(What needs to be done):
Look through the material that follows and show every line with the string "繰返番号".

(Data records):
****

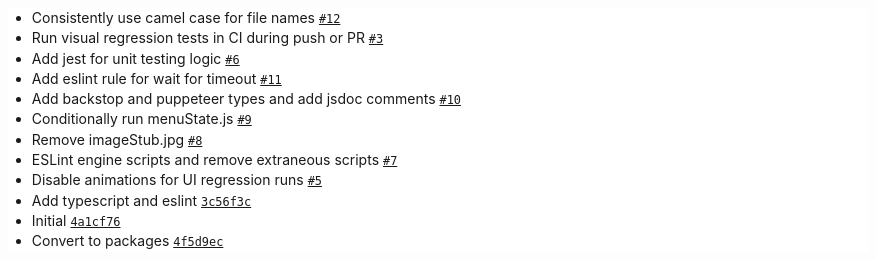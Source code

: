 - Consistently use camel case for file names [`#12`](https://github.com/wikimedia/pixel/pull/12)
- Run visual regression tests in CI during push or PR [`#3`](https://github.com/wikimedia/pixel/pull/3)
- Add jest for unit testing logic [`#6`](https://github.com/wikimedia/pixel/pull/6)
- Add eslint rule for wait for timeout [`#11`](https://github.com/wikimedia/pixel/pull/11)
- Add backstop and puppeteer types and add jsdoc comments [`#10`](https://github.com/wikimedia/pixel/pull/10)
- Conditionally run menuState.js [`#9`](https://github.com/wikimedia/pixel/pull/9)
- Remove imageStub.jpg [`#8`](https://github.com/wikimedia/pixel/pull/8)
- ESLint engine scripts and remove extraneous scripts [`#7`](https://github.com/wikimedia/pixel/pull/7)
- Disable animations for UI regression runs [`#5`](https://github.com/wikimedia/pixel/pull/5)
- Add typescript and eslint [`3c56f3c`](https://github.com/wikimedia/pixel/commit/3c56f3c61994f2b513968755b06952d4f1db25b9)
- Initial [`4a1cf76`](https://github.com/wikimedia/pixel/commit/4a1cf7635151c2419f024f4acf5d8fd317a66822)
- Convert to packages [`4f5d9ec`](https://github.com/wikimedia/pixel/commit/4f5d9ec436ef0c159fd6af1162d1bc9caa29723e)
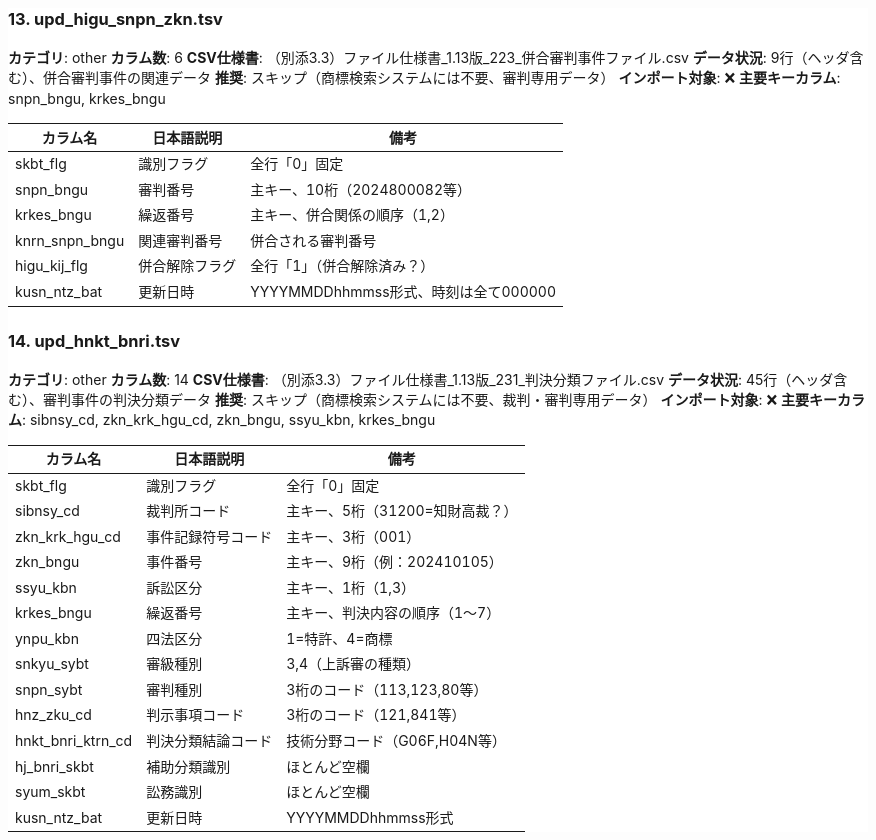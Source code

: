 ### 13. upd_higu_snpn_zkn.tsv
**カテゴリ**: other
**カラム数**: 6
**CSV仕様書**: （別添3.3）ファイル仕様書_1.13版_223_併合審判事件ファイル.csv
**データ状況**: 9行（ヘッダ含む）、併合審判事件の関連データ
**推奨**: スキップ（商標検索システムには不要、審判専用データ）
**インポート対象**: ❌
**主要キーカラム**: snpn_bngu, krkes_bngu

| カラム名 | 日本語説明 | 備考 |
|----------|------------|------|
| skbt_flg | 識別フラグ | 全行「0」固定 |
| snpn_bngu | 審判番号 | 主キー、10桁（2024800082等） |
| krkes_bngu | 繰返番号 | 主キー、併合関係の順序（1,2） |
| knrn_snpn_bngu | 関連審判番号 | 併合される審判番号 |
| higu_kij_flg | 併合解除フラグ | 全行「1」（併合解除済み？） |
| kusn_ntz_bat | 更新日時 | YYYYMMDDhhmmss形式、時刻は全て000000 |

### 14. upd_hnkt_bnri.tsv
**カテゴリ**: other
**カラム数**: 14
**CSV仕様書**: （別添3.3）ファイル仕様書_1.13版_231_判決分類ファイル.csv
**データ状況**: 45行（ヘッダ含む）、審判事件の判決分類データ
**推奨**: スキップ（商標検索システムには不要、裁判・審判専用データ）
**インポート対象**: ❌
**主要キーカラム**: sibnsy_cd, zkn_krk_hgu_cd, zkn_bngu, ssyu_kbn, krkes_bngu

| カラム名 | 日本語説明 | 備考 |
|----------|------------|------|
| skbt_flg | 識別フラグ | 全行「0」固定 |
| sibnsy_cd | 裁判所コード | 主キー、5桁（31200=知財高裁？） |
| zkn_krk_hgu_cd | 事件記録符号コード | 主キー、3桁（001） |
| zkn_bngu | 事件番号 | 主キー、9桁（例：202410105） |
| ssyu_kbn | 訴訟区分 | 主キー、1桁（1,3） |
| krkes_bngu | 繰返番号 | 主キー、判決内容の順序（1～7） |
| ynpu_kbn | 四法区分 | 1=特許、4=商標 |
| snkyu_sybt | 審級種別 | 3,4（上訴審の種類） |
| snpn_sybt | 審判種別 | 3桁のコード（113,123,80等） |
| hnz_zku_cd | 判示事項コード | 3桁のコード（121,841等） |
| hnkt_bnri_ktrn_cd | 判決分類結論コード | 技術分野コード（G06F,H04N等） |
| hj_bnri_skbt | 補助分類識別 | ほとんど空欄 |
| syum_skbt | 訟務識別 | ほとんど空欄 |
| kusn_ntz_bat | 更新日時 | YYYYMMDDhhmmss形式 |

****

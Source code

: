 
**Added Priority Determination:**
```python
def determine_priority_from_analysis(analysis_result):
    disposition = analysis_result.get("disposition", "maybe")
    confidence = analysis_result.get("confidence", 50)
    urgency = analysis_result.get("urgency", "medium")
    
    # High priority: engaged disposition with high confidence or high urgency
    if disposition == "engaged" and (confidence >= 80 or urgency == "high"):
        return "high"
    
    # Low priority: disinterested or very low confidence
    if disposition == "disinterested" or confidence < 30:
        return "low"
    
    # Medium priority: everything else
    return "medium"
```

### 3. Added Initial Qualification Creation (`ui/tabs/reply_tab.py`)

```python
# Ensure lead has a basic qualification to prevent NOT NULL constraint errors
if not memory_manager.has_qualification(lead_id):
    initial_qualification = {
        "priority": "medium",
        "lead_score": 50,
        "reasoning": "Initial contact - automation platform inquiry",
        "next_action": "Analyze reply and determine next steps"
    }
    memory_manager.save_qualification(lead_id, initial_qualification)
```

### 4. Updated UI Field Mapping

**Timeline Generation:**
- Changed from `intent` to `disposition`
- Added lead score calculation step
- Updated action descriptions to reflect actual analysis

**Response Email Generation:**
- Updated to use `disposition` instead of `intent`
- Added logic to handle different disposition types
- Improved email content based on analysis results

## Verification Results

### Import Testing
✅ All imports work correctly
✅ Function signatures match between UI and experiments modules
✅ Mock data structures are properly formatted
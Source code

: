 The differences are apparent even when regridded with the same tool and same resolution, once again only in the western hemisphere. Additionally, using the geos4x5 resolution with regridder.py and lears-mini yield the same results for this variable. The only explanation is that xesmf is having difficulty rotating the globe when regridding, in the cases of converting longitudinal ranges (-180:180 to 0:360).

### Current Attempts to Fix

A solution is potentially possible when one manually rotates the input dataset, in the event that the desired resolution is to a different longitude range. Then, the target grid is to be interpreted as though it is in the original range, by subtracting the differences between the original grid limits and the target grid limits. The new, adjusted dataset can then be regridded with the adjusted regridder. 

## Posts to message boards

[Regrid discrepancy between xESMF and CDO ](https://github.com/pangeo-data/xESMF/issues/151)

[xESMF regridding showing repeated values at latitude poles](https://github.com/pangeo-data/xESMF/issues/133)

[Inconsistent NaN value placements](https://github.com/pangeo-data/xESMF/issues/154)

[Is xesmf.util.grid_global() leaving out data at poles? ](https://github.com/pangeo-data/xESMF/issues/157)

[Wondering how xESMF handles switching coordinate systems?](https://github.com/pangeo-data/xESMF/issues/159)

****

(Result for this exercise):
| krkes_bngu | 繰返番号 | 主キー、併合関係の順序（1,2） |
| krkes_bngu | 繰返番号 | 主キー、判決内容の順序（1～7） |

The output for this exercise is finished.